AIM OF THE EXERCISE: Among the entries below, please show each line that carries the word "correct".

INPUT DATA:

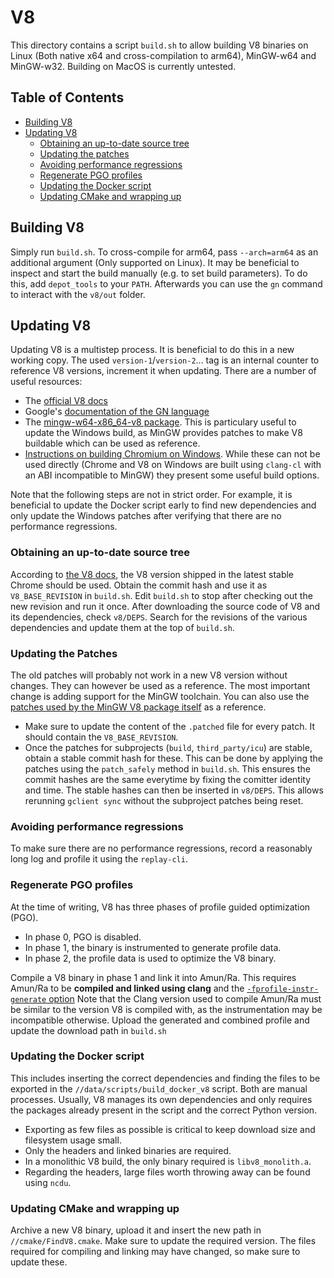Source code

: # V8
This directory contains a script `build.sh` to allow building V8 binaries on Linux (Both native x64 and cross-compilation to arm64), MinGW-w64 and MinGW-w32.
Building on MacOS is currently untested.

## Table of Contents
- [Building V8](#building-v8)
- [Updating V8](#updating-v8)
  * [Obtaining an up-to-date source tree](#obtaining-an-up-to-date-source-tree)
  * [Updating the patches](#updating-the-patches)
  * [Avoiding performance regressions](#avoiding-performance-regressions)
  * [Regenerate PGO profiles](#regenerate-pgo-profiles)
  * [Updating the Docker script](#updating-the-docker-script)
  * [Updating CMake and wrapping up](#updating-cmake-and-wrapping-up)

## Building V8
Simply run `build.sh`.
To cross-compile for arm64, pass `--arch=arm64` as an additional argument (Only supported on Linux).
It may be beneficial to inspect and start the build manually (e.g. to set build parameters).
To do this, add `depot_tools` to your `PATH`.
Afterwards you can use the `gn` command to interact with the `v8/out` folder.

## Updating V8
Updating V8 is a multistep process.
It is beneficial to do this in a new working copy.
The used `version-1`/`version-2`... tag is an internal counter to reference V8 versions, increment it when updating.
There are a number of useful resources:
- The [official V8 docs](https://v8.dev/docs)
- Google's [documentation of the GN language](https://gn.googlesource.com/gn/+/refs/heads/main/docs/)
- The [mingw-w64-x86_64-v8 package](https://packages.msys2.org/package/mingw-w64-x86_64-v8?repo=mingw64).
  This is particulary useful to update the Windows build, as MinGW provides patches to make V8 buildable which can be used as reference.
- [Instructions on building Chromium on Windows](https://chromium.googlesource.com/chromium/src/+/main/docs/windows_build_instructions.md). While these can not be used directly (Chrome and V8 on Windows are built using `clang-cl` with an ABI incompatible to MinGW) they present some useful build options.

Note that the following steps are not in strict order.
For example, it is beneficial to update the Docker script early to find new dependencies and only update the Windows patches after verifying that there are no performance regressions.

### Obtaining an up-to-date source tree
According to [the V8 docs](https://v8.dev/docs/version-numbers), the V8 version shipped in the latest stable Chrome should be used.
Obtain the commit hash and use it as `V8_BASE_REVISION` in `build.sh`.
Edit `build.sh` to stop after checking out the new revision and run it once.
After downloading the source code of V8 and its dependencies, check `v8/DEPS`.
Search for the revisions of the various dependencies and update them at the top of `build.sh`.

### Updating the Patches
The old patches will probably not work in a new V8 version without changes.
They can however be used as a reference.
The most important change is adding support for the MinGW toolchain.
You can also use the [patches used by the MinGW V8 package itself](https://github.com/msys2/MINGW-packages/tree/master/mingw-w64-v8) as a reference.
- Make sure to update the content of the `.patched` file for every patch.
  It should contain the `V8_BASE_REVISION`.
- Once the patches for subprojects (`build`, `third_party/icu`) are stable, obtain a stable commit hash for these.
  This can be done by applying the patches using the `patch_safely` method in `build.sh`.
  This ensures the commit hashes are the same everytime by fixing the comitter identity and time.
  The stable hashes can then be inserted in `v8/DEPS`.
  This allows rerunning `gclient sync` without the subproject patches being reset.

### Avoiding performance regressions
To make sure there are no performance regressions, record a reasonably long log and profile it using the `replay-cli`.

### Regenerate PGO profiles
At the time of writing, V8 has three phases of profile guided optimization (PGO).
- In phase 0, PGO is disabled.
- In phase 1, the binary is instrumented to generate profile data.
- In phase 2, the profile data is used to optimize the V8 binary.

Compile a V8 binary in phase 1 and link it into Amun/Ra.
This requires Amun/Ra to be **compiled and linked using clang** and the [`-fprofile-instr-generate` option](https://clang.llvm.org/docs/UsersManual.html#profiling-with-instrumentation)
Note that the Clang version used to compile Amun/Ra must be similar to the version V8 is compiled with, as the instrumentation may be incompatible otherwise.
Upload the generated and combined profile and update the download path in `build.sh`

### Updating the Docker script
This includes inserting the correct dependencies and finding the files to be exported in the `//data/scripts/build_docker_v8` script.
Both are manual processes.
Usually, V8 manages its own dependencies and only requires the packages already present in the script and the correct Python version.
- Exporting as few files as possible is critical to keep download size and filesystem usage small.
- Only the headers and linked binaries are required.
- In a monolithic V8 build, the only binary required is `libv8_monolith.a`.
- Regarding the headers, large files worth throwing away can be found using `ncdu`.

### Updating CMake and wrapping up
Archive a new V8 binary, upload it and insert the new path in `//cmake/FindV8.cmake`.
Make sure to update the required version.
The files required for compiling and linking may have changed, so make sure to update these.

THE COMPLETED TASK:
This includes inserting the correct dependencies and finding the files to be exported in the `//data/scripts/build_docker_v8` script.
Usually, V8 manages its own dependencies and only requires the packages already present in the script and the correct Python version.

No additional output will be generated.